Contest math problem about crossing out numbers in the table

Let $a_1,a_2\dots a_n$ be the numbers selected by Ann and $b_1,b_2,\dots b_n$ be the numbers selected by Benjamin.

Lemma: $a_i\geq b_{n+1-i}$ for all $1\leq i \leq n$.

Proof: Consider the set $A$ of all numbers that were eligible when we selected $a_i$ and the set $B$ of all the numbers eligible when we selected $b_{n+1-i}$. Notice that these two sets intersect (because $n-i+1$ rows are eligible in $A$ and $i$ rows are eligible in $B$, and the same happens with the columns) so the claim is true, since $a_i=\max(A)$ and $b_i=\min B$.

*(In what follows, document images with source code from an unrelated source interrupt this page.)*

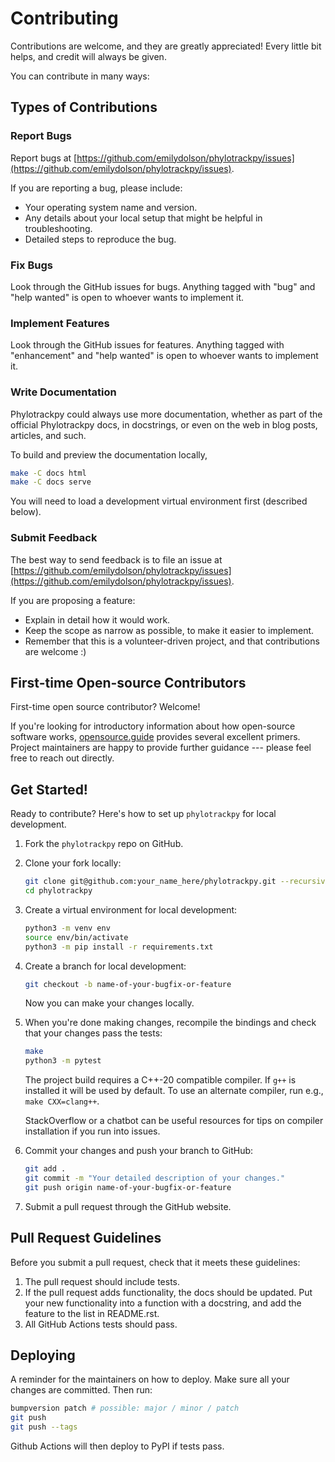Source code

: # Contributing

Contributions are welcome, and they are greatly appreciated! Every little bit
helps, and credit will always be given.

You can contribute in many ways:

## Types of Contributions

### Report Bugs

Report bugs at [https://github.com/emilydolson/phylotrackpy/issues](https://github.com/emilydolson/phylotrackpy/issues).

If you are reporting a bug, please include:

- Your operating system name and version.
- Any details about your local setup that might be helpful in troubleshooting.
- Detailed steps to reproduce the bug.

### Fix Bugs

Look through the GitHub issues for bugs. Anything tagged with "bug" and "help
wanted" is open to whoever wants to implement it.

### Implement Features

Look through the GitHub issues for features. Anything tagged with "enhancement"
and "help wanted" is open to whoever wants to implement it.

### Write Documentation

Phylotrackpy could always use more documentation, whether as part of the
official Phylotrackpy docs, in docstrings, or even on the web in blog posts,
articles, and such.

To build and preview the documentation locally,

```bash
make -C docs html
make -C docs serve
```

You will need to load a development virtual environment first (described below).

### Submit Feedback

The best way to send feedback is to file an issue at [https://github.com/emilydolson/phylotrackpy/issues](https://github.com/emilydolson/phylotrackpy/issues).

If you are proposing a feature:

- Explain in detail how it would work.
- Keep the scope as narrow as possible, to make it easier to implement.
- Remember that this is a volunteer-driven project, and that contributions
  are welcome :)

## First-time Open-source Contributors

First-time open source contributor?
Welcome!

If you're looking for introductory information about how open-source software works, [opensource.guide](https://opensource.guide) provides several excellent primers.
Project maintainers are happy to provide further guidance --- please feel free to reach out directly.

## Get Started!

Ready to contribute? Here's how to set up `phylotrackpy` for local development.

1. Fork the `phylotrackpy` repo on GitHub.
2. Clone your fork locally:

    ```bash
    git clone git@github.com:your_name_here/phylotrackpy.git --recursive
    cd phylotrackpy
    ```

3. Create a virtual environment for local development:

    ```bash
    python3 -m venv env
    source env/bin/activate
    python3 -m pip install -r requirements.txt
    ```

4. Create a branch for local development:

    ```bash
    git checkout -b name-of-your-bugfix-or-feature
    ```

   Now you can make your changes locally.

5. When you're done making changes, recompile the bindings and check that your changes pass the tests:

    ```bash
    make
    python3 -m pytest
    ```

   The project build requires a C++-20 compatible compiler.
   If `g++` is installed it will be used by default.
   To use an alternate compiler, run e.g., `make CXX=clang++`.

   StackOverflow or a chatbot can be useful resources for tips on compiler installation if you run into issues.

6. Commit your changes and push your branch to GitHub:

    ```bash
    git add .
    git commit -m "Your detailed description of your changes."
    git push origin name-of-your-bugfix-or-feature
    ```

7. Submit a pull request through the GitHub website.

## Pull Request Guidelines

Before you submit a pull request, check that it meets these guidelines:

1. The pull request should include tests.
2. If the pull request adds functionality, the docs should be updated. Put
   your new functionality into a function with a docstring, and add the
   feature to the list in README.rst.
3. All GitHub Actions tests should pass.

## Deploying

A reminder for the maintainers on how to deploy.
Make sure all your changes are committed.
Then run:

```bash
bumpversion patch # possible: major / minor / patch
git push
git push --tags
```

Github Actions will then deploy to PyPI if tests pass.
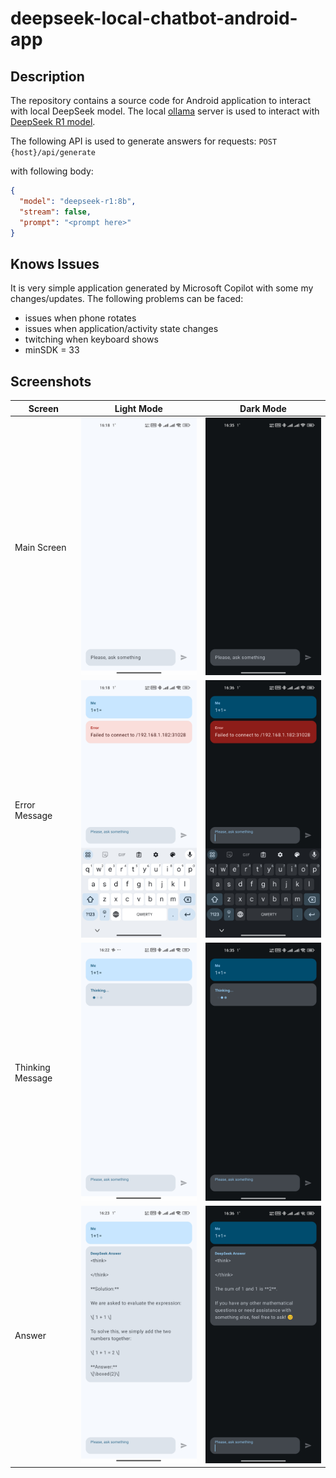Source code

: # deepseek-local-chatbot-android-app
## Description

The repository contains a source code for Android application to interact with local DeepSeek model.
The local [ollama](https://ollama.com/) server is used to interact with [DeepSeek R1 model](https://ollama.com/library/deepseek-r1).

The following API is used to generate answers for requests:
`POST {host}/api/generate`

with following body:
```json
{
  "model": "deepseek-r1:8b",
  "stream": false,
  "prompt": "<prompt here>"
}
```
## Knows Issues
It is very simple application generated by Microsoft Copilot with some my changes/updates. The following problems can be faced:
* issues when phone rotates
* issues when application/activity state changes
* twitching when keyboard shows
* minSDK = 33

## Screenshots

| Screen           | Light Mode                                                      | Dark Mode                                                      |
|------------------|-----------------------------------------------------------------|----------------------------------------------------------------|
| Main Screen      | <img src="screenshots/light-00.jpg" alt="drawing" width="320"/> | <img src="screenshots/dark-00.jpg" alt="drawing" width="320"/> |
| Error Message    | <img src="screenshots/light-01.jpg" alt="drawing" width="320"/> | <img src="screenshots/dark-01.jpg" alt="drawing" width="320"/> |
| Thinking Message | <img src="screenshots/light-02.jpg" alt="drawing" width="320"/> | <img src="screenshots/dark-02.jpg" alt="drawing" width="320"/> |
| Answer           | <img src="screenshots/light-03.jpg" alt="drawing" width="320"/> | <img src="screenshots/dark-03.jpg" alt="drawing" width="320"/> |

The problem follows from the lemma:

$\sum\limits_{i=1}^n a_i \geq \sum\limits_{i=1}^n b_{n+1-i} = \sum\limits_{i=1}^n b_i$


And in fact to add to @Jorge's answer strict inequality is not always possible: For any integer $n$ there are $n \times n$ tables $A$ that will force Player A and Player B to have the same sum: Let $A$ be any $n \times n$ table where the entries get larger as you head down a column, and to the right on a row: e.g., $A =[a_{ij}]$ where the $ij$-th entry is $i(n+1) + j$. [Note that all entries of $A$ are distinct.] Then both Player A and Player B will end up picking the diagonal elements of $A$: Player A will end up picking the diagonals southeast to northwest when Player B northwest to southeast.